NdisGetDataBuffer is used to get a contiguous block of data from a NET_BUFFER structure. When there is an error, it’ll return a null. Ipv6pReassembleDatagram doesn’t account for that so in the error condition it will try to write to the null pointer, crashing the system
Before this call, it’ll calculate the size of the Unfragmentable headers and the ipv6 headers. This value it used when setting up the net buffer, where it is passed into NetioRetreatNetBuffer as a uint16_t, which sets the DataLength.
Then it tries to get the data buffer, with GetDataBuffer, passing in that size as the amount of bytes needed, but it does not truncate the length. So you end up with the NetBuffer->DataLength being less than the needed number of bytes, and a NULL return.

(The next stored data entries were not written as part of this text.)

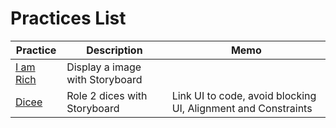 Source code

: # Practices List

| Practice                                                                                 | Description                     | Memo                                                          |
| ---------------------------------------------------------------------------------------- | ------------------------------- | ------------------------------------------------------------- |
| [I am Rich](https://github.com/jinyongnan810/swift-ui-practices/tree/main/I%20am%20Rich) | Display a image with Storyboard |                                                               |
| [Dicee](https://github.com/jinyongnan810/swift-ui-practices/tree/main/Dicee)             | Role 2 dices with Storyboard    | Link UI to code, avoid blocking UI, Alignment and Constraints |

The trick is how do you craft a packet with more than 0xFFFF bytes for the headers. MTU will prevent such packets from being sent on most setups. QuarksLabs post covers this. Basically because of the MTU even fragmented packets are limited in their headers, but if each fragment itself has a fragment header you can cause a recursive reassembly of the packets and get around that, resulting in a packet with more headers than the MTU.
Two vulns related to properties on a DirectComposition buffer. Adding a new property it adds it, then checks some values and potentially returns an error before finalizing, but the property gets added. It creates a disconnect between the propertyCount and the actual numerb of properties.
The main vuln is an an OOB write in updating properties. It user-land side of code doesn’t check propertyId to ensure it is within the array (kernel does, but thats where the Add issue is used to create a disconnect) It does also check a couple values at the propertyId offset so a bit of heap spraying and grooming to get around that to get the OOB write.
Heap overflow in Windows Defender (mpengine.dll). Overflow happens while unpacking an ASProtect packed executable. While iterating over the section table it looks for the next highest virtual address. So if you have two entries with the same vaddr, one with a 0size it’ll ignore the second occurrence, resulting in the section being allocated with the wrong size, and then when data is copied into it, overflowing.
Porting of a V8 nday to Tesla Model 3. The vuln is older (from 2020) and is a turbofan optimizer based bug. Jist of the bug is when it tries to get a “map” (or type) of an object used in a call, that type can be either reliable or unreliable. Unreliable is when the call has side-effects on the object. If that call has side-effects but it mistakenly is not marked as unreliable, there’s possibility for type confusion. By abusing such a path that gets taken with Reflect.construct, you can cause a targeted type confusion on an array, changing it from an array of integers to an array of doubles.
That then gets exploited to corrupt a float array to get OOB read/write. By then setting up adjacent objects they can get addrof and fakeobj primitives, which are the browser endgame prims. Author had some trouble getting the weaponized exploit to work out of the box on the tesla though. That’s because the original exploit from exodus abused the “pointer compresion” feature enabled in Chrome 80, where the upper 32-bits of JSObjects were stored in a register and combined with 32-bit pointers on the heap to form final pointers. Tesla’s browser was too outdated for that, so they had to change the strategy to leak using array.pop instead of inline slots for addrof, and to use array.push to corrupt the backing store on a uint32array.
The bug/exploit weren’t really new, but the porting aspect is interesting, especially to such a unique target.